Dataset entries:
⁂

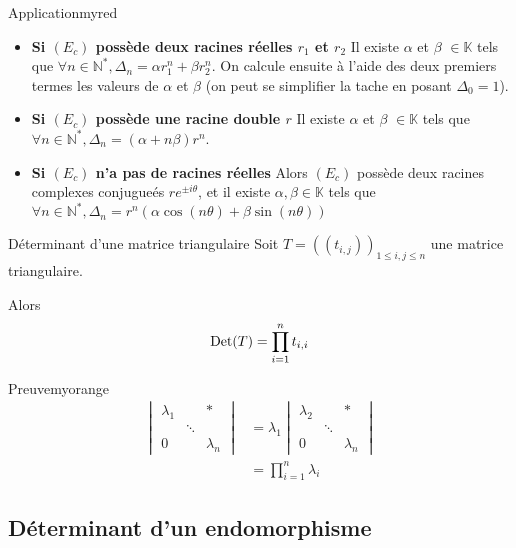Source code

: \begin{omed}{Application}{myred}
\begin{itemize}
            \item \textbf{Si $(E_c)$ possède deux racines réelles $r_1$ et $r_2$} \quad Il existe $\alpha$ et $\beta$ $\in \mathbb{K}$ tels que $\forall n \in \mathbb{N}^*, \Delta_{n} = \alpha r_1^n + \beta r_2^n$. On calcule ensuite à l’aide des deux premiers termes les valeurs de $\alpha$ et $\beta$ (on peut se simplifier la tache en posant $\Delta_0 = 1$). 
            \item \textbf{Si $(E_c)$ possède une racine double $r$} \quad Il existe $\alpha$ et $\beta$ $\in \mathbb{K}$ tels que $\forall n \in \mathbb{N}^*, \Delta_n = (\alpha + n \beta) r^n$.
            \item \textbf{Si $(E_c)$ n’a pas de racines réelles} \quad Alors $(E_c)$ possède deux racines complexes conjugueés $r e^{\pm i \theta}$, et il existe $\alpha, \beta \in \mathbb{K}$ tels que $\forall n \in \mathbb{N}^*, \Delta_n = r^n \left(\alpha \cos(n\theta) + \beta \sin(n \theta)\right)$
        \end{itemize}
    \end{omed}

    \begin{coro}{Déterminant d’une matrice triangulaire}{}
        Soit $T = \left((t_{i,j})\right)_{1 \leq i,j \leq n}$ une matrice triangulaire.

        Alors \[ \operatorname{Det}(T)=\prod_{i=1}^n t_{i,i} \]
    \end{coro}

    \begin{demo}{Preuve}{myorange}
        \begin{align*}
            \begin{vmatrix}
                \lambda_1 & & * \\
                & \ddots & \\
                0 & & \lambda_n
            \end{vmatrix} &= \lambda_1 \begin{vmatrix}
                \lambda_2 & & * \\
                & \ddots & \\
                0 & & \lambda_n
            \end{vmatrix} \\
            &= \prod_{i=1}^n \lambda_i
        \end{align*}
    \end{demo}

\subsection{Déterminant d’un endomorphisme}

⁂

- Task to complete -
The answer must be an exact reproduction of the records, with every picture left out.

- Exercise result -
Source code

: \begin{omed}{Application}{myred}
\begin{itemize}
            \item \textbf{Si $(E_c)$ possède deux racines réelles $r_1$ et $r_2$} \quad Il existe $\alpha$ et $\beta$ $\in \mathbb{K}$ tels que $\forall n \in \mathbb{N}^*, \Delta_{n} = \alpha r_1^n + \beta r_2^n$. On calcule ensuite à l’aide des deux premiers termes les valeurs de $\alpha$ et $\beta$ (on peut se simplifier la tache en posant $\Delta_0 = 1$). 
            \item \textbf{Si $(E_c)$ possède une racine double $r$} \quad Il existe $\alpha$ et $\beta$ $\in \mathbb{K}$ tels que $\forall n \in \mathbb{N}^*, \Delta_n = (\alpha + n \beta) r^n$.
            \item \textbf{Si $(E_c)$ n’a pas de racines réelles} \quad Alors $(E_c)$ possède deux racines complexes conjugueés $r e^{\pm i \theta}$, et il existe $\alpha, \beta \in \mathbb{K}$ tels que $\forall n \in \mathbb{N}^*, \Delta_n = r^n \left(\alpha \cos(n\theta) + \beta \sin(n \theta)\right)$
        \end{itemize}
    \end{omed}

    \begin{coro}{Déterminant d’une matrice triangulaire}{}
        Soit $T = \left((t_{i,j})\right)_{1 \leq i,j \leq n}$ une matrice triangulaire.

        Alors \[ \operatorname{Det}(T)=\prod_{i=1}^n t_{i,i} \]
    \end{coro}

    \begin{demo}{Preuve}{myorange}
        \begin{align*}
            \begin{vmatrix}
                \lambda_1 & & * \\
                & \ddots & \\
                0 & & \lambda_n
            \end{vmatrix} &= \lambda_1 \begin{vmatrix}
                \lambda_2 & & * \\
                & \ddots & \\
                0 & & \lambda_n
            \end{vmatrix} \\
            &= \prod_{i=1}^n \lambda_i
        \end{align*}
    \end{demo}

\subsection{Déterminant d’un endomorphisme}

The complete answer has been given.